Last night's shindig at Jamie and Nera's was its usual success. I tucked myself into a corner with another couple of Australians and we let all the revelry happen without us. A whole roast pig was delivered and demolished, games were played and a good time was had by all.
Today is very quiet. It's almost as if the whole world has slowed down to catch its breath.
Today's story is about another New Year's tradition.
NOSTALGIA: SCOTTISH
HOGMANAY MAY 29, 2020
The most important celebration in my family’s calendar was
New Year’s Eve, although it was always Hogmanay to us. I think all my parent’s nostalgic feelings
for what they had left behind in Scotland were expressed in that one fantastic
evening.
The Chinese make a fuss about their New Year, and cities
like Sydney spend millions on fireworks displays but for drunken, maudlin
sentimentality, the Scots win every time.
Our New Year celebrations started a couple of days earlier
when Mum gave the house a serious clean.
Windows were thrown open and every corner checked twice. Even the
chimney was swept. Special food was
prepared: a large pot of soup, griddle scones, shortbread, and black bun, and
Dad made sure there was at least one bottle of whisky in the house. My father never drank but it would have been
unthinkable not to have a bottle handy to offer a dram to those who came by. All the male guests at the party brought a
bottle of whisky, whether they drank or not, although most enjoyed a dram, and
the remains of their bottle went home with them at the end of the evening
The parties at our house always started with the retelling
of old stories, reminiscing and singing old Scottish songs; special favourites
were the Music Hall songs of Harry Lauder: I Belong to Glasgow and Stop Your
Tickling, Jock but, as the night progressed, the songs became more Irish and
melancholy: Danny Boy and I’ll Take You Home Again, Kathleen. The combination of whisky, memories and sad,
familiar songs brought tears to many eyes. When people tired of singing, they
played records by Kenneth MacKellar and Moira Anderson. Some years, a piper might come and all of the
street would be entertained by his music
My family always stuck to the old traditions and
superstitions. I remember one time, when
I was 11 or 12, I went to the outside laundry just before midnight to get a
soft drink from the ice box. While I was
there I heard the chimes on the radio signalling that it was midnight, and then
I heard the sound of the back door being locked. I was shut out. I had committed the mistake of being outside
the house when the chimes rang and I wasn’t allowed back in until after the
first visitor of the New Year arrived.
The first visitor or ‘First Footer’ was expected to be a
dark-haired man carrying gifts for the house: a piece of cake or shortbread, a
piece of coal, a small coin, and a dram of whisky, of course. These gifts were to symbolise the wish that
the household would have food and fuel and fortune in the coming year. The fact that he had to be dark-haired harked
back to the old days when people feared that the person knocking on the door
might be a Viking and, of course, everyone knew that all Vikings had fair hair
and were dangerous. It felt like hours that I waited and I can’t remember who
it was who arrived to allow me entry to the house.

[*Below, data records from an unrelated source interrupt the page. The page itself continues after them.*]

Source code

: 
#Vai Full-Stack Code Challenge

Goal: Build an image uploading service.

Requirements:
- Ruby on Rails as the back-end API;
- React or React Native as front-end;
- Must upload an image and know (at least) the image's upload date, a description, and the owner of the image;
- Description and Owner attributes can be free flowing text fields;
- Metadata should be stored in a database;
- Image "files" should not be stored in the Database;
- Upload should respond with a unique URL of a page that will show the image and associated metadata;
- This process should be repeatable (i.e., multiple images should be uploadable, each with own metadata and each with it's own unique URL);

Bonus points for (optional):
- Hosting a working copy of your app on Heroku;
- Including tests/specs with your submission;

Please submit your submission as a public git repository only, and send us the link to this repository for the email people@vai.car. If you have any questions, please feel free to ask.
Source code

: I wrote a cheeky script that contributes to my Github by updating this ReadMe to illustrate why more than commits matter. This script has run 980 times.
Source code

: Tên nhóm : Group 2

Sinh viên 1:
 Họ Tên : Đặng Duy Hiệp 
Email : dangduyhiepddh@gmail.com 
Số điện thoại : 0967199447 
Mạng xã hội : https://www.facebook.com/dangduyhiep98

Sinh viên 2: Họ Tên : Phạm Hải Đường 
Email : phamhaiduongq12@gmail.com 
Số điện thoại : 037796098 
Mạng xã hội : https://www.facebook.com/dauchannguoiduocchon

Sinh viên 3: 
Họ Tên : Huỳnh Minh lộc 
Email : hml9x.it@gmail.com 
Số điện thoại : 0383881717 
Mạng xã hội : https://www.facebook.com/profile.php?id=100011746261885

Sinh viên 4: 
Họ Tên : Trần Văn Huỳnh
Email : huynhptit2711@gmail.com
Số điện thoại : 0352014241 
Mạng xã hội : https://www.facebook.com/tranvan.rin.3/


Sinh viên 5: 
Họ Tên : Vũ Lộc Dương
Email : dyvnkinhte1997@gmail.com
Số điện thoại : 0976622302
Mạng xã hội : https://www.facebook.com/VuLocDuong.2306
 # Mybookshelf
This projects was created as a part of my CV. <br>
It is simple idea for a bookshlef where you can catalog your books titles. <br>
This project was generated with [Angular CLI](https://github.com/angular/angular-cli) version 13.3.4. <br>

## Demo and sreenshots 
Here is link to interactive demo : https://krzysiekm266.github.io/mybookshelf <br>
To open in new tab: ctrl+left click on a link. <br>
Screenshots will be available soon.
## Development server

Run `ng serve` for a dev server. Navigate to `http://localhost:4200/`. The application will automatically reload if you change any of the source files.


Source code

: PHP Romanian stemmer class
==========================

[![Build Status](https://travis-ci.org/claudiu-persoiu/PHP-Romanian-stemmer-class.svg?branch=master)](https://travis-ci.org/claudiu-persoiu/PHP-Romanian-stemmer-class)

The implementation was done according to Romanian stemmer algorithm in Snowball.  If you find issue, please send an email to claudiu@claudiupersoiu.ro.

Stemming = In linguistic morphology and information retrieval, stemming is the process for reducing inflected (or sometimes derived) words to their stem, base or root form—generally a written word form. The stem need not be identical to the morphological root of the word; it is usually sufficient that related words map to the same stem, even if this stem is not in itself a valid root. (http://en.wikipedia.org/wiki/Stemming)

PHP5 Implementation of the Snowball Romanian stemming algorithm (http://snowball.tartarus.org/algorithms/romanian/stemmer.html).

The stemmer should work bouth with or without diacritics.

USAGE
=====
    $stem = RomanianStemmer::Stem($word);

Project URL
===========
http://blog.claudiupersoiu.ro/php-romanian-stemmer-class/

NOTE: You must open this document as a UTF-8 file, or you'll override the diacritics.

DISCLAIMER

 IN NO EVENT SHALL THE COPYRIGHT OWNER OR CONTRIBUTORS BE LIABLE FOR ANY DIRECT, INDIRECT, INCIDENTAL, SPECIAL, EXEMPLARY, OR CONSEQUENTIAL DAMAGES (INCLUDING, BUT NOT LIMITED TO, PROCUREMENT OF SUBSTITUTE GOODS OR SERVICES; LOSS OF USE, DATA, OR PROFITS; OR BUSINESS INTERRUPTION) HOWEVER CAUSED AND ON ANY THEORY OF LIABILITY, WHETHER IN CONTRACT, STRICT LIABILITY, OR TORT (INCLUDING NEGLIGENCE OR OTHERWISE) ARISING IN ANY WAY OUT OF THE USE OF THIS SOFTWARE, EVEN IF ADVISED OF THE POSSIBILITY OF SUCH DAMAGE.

Like all traditions, Hogmanay has evolved over time. Once it was celebrated in much the same way
in Scotland and by Scottish ex-pats in other countries. Perhaps it is still celebrated in the old way
in parts of the old country but it is more likely that our modern celebrations
in Australia involve a bucket of prawns and watching fireworks on the TV.
We can be nostalgic for the old times but it’s impossible to
expect things to stay always as they were.